Już po kilkudziesięciu sekundach doskonałą okazję na gola miał Nani, lecz uderzył obok słupka. Następnie to "Jaga" szybko przejęła kontrolę nad boiskowymi wydarzeniami.
W 17. minucie doskonałą szansę na gola miał Afimico Pululu. Dwa uderzenia napastnika zatrzymał bramkarz Dinama, utrzymując wynik remisowy.
Nieco ponad kwadrans później snajper "Jagi" trafił już do siatki, lecz gol nie został uznany ze względu na spalonego. Do przerwy bramek więc nie było, a gospodarze mogli czuć niedosyt.
Po przerwie podopieczni Adriana Siemieńca nie forsowali tempa. W 57. minucie mogło się to zemścić, lecz Abramowicz zatrzymał Bregu.
Kolejnego ostrzeżenia już nie było. W 68. minucie serię błędów w obronie Jagiellonii wykorzystał wspomniany Bregu, dając Dinamu niespodziewane prowadzenie.

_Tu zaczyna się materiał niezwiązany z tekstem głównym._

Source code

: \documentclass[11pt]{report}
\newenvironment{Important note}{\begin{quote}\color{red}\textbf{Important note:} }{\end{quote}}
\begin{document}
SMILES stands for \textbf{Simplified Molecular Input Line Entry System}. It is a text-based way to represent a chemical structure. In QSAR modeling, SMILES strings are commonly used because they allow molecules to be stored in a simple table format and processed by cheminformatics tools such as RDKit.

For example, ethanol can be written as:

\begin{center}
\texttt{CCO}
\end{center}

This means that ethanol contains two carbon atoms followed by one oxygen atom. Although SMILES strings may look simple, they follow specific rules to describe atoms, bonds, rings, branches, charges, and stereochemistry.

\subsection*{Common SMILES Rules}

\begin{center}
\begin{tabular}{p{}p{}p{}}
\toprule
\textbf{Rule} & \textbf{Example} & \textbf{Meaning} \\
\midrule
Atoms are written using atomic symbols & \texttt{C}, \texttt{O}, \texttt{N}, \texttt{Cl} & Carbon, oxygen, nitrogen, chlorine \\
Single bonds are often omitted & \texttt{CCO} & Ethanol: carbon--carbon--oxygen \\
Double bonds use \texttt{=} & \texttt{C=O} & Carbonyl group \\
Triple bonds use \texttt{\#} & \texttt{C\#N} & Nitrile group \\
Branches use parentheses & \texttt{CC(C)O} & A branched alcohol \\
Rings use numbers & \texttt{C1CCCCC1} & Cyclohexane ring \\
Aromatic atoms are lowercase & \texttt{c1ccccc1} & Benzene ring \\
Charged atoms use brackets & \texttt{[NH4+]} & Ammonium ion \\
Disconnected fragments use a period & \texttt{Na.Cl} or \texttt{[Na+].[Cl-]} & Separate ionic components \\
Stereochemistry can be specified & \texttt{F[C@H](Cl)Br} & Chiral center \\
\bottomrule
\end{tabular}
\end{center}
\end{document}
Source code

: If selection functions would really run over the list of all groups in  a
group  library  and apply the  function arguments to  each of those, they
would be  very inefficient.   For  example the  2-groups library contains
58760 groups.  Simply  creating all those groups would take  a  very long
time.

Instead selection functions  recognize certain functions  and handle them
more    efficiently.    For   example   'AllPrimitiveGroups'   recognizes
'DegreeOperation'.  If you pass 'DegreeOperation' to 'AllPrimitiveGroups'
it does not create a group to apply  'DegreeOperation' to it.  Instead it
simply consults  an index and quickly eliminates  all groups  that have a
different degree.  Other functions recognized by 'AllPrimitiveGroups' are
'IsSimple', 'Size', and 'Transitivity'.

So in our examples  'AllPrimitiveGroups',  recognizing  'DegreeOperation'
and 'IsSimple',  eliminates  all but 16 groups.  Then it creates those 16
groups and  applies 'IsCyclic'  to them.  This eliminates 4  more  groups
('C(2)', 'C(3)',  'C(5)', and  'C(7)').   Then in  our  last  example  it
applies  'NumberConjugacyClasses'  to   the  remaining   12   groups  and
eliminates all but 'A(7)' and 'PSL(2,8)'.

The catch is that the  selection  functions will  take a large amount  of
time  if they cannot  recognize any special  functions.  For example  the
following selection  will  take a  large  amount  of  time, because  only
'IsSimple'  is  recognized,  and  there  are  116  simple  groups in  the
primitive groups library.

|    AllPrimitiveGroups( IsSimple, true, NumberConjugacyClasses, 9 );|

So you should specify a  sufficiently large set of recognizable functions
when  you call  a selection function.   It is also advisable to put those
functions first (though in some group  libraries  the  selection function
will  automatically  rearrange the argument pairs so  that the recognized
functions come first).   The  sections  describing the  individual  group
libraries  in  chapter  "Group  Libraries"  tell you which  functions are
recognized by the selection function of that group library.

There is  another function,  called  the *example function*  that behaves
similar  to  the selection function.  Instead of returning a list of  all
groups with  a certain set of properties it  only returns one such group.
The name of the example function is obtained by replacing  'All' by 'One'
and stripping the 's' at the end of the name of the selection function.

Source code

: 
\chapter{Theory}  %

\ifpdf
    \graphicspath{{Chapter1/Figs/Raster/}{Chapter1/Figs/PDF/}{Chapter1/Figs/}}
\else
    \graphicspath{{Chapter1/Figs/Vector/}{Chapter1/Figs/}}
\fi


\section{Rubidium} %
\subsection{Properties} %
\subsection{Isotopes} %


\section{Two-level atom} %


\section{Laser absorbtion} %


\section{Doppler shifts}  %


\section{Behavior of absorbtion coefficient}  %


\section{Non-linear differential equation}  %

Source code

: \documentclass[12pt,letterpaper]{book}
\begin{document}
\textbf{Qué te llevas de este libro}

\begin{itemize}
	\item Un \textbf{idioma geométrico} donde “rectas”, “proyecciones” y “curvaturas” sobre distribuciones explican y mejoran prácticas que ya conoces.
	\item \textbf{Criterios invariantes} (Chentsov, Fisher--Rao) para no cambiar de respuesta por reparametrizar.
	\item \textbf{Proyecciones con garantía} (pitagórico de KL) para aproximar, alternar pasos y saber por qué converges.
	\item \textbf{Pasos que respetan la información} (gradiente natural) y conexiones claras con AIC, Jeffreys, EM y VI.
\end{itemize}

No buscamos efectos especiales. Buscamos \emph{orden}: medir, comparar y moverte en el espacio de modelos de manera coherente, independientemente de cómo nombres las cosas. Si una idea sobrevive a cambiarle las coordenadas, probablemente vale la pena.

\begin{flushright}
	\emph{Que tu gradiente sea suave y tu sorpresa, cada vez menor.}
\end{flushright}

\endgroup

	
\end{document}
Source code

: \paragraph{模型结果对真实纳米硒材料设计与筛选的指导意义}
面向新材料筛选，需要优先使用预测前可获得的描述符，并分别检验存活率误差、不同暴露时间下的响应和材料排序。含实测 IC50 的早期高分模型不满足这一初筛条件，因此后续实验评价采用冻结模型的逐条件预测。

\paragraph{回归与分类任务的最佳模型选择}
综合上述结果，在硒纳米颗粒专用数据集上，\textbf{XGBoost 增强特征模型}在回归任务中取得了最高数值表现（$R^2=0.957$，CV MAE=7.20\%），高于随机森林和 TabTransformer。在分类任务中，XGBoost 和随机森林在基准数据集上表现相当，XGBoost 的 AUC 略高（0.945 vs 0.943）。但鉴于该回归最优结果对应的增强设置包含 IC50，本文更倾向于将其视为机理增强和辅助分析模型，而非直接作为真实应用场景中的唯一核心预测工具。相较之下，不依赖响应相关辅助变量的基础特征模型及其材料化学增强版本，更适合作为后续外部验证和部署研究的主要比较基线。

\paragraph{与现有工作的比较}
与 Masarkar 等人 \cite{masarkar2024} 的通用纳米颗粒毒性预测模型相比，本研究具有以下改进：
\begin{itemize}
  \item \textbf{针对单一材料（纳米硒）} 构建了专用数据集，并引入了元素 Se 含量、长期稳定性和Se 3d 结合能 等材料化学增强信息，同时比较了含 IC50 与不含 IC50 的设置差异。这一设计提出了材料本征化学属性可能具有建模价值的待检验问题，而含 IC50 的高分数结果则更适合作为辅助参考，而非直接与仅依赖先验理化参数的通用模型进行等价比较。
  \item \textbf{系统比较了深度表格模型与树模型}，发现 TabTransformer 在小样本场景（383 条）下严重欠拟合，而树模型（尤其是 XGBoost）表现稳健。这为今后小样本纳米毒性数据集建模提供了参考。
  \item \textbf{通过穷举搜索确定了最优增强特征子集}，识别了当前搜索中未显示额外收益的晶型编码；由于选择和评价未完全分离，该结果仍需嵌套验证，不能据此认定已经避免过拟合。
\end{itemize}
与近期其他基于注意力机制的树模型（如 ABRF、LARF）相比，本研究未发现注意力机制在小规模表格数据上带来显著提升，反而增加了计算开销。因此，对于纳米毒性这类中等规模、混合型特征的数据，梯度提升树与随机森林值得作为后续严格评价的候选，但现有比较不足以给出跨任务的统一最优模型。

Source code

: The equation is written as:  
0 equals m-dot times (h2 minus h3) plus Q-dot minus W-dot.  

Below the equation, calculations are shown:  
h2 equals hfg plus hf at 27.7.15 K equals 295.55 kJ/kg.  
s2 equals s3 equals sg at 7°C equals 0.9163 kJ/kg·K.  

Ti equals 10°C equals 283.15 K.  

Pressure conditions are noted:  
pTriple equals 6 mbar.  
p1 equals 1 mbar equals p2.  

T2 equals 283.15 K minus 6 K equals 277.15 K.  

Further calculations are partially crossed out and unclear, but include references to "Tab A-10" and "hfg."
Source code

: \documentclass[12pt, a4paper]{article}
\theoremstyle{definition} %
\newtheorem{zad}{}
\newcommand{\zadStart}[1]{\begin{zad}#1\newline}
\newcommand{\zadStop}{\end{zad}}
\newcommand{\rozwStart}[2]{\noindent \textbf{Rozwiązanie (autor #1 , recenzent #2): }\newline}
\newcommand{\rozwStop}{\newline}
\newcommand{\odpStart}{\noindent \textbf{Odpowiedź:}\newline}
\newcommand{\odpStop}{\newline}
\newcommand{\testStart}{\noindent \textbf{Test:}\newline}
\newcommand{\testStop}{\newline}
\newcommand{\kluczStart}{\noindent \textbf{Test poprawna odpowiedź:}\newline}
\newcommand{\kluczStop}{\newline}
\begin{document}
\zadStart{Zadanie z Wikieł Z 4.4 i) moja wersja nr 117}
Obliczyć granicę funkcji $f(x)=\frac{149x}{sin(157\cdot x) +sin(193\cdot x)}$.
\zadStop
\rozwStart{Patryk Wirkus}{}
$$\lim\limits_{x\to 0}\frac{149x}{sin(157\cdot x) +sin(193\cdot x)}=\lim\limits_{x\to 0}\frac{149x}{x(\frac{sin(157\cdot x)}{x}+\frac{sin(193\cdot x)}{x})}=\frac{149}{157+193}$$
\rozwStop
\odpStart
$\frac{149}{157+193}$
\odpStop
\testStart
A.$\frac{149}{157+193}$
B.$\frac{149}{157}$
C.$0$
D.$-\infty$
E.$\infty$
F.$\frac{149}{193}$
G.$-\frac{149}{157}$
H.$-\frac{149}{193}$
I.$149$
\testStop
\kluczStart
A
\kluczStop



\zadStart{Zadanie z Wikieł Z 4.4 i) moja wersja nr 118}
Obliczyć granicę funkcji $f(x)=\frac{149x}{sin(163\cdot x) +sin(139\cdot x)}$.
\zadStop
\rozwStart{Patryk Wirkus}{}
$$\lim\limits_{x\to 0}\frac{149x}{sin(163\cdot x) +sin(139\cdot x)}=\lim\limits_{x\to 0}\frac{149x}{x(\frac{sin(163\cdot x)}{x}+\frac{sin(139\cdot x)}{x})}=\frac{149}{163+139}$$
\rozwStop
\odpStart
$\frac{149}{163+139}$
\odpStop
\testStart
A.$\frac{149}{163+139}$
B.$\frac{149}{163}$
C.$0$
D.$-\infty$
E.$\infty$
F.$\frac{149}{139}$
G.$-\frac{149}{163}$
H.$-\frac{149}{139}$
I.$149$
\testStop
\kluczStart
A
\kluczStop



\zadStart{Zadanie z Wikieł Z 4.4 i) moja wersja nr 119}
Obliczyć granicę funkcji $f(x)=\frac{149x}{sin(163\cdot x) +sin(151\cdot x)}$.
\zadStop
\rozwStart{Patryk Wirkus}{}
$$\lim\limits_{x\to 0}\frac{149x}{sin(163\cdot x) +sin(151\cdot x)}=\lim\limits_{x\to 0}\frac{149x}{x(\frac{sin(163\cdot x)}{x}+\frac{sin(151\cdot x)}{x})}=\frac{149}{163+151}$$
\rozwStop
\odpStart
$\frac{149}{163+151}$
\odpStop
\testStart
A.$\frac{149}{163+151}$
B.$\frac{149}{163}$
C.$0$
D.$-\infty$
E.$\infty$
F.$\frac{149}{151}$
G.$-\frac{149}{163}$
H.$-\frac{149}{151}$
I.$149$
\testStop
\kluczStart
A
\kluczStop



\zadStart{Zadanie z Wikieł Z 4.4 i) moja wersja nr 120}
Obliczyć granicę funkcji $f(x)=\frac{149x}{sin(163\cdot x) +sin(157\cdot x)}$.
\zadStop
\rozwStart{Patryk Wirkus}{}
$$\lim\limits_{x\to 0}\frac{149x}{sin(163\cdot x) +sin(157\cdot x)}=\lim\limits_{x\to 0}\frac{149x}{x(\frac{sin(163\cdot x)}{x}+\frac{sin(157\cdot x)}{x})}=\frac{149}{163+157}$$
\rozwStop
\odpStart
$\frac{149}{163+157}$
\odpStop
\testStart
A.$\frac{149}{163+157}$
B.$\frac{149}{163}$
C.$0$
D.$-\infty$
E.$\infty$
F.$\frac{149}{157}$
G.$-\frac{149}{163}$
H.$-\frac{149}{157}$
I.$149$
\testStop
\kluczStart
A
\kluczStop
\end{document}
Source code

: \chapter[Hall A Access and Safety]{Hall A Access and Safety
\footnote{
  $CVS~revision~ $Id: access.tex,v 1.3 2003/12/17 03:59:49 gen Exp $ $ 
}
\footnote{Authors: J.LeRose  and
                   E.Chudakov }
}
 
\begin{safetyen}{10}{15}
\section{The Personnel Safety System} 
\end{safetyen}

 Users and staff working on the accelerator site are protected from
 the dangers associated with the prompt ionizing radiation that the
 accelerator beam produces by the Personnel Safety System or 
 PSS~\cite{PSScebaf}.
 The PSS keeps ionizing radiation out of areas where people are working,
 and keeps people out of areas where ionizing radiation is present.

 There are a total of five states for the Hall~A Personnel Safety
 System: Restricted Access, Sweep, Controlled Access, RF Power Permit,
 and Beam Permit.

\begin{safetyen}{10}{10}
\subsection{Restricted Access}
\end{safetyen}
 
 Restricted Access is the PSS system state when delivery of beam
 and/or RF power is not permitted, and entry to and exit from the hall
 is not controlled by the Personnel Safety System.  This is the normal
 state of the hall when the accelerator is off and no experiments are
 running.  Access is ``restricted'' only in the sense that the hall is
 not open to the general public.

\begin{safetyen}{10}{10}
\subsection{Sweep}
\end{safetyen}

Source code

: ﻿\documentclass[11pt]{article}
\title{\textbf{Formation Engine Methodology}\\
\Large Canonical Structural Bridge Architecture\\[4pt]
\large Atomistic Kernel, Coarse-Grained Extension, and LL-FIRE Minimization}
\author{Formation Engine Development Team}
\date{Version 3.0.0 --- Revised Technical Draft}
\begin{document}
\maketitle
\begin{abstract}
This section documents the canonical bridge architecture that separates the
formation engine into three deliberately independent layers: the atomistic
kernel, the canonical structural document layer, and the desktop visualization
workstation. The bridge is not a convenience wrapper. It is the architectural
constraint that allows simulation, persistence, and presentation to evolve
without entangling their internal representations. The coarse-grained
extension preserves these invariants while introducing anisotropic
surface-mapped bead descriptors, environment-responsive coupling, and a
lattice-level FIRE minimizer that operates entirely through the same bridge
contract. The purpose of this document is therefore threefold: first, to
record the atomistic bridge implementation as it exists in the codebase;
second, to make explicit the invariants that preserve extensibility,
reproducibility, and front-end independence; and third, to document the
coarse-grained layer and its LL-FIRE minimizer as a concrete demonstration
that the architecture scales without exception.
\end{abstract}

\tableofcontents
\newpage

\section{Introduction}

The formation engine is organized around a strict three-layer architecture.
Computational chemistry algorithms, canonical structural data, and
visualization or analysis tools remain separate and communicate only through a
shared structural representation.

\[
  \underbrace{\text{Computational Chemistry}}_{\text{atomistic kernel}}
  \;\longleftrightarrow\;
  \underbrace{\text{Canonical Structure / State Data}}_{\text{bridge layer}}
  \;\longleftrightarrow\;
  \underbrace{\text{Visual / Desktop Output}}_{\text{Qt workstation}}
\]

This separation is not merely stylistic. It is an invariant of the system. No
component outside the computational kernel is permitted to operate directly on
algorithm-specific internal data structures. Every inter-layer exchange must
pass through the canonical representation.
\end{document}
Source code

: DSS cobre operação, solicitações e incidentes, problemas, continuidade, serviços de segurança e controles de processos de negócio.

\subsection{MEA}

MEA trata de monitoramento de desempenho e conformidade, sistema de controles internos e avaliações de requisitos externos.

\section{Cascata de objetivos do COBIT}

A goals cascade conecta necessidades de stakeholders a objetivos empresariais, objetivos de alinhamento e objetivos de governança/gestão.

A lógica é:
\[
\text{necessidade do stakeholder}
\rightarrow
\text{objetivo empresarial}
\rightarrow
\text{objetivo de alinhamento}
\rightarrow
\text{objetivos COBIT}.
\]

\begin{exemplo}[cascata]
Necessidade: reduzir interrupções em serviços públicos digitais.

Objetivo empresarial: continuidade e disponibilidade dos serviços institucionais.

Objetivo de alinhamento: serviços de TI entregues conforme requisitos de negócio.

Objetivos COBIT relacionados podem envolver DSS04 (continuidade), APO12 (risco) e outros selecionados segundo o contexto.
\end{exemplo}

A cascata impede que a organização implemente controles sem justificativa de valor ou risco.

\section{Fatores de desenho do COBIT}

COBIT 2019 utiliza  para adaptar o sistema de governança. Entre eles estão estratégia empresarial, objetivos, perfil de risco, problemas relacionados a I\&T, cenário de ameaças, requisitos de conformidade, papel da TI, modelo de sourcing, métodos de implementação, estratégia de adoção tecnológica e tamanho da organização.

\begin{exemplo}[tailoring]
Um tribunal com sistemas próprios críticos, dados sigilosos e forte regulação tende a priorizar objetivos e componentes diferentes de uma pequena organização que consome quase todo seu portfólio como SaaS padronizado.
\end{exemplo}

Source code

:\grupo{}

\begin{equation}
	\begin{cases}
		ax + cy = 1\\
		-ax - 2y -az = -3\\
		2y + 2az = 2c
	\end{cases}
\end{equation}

To nieco obudziło Jagiellonię, a do roboty wzięli się rezerwowi. Strzał Pietuszewskiego został zablokowany, lecz w 79. minucie do wyrównania doprowadził Rallis.
Mimo że losy dwumeczu były przesądzone, to w końcówce na boisku było gorąco. Jeden z zawodników Dinama kopnął piłkę w leżącego zawodnika Jagiellonii, a piłkarze obu drużyn skoczyli sobie do gardeł.
Wynik na murawie nie uległ już zmianie. Mecz zakończył się więc remisem 1:1, a Jagiellonia jako trzeci polski zespół wywalczyła awans do Ligi Konferencji.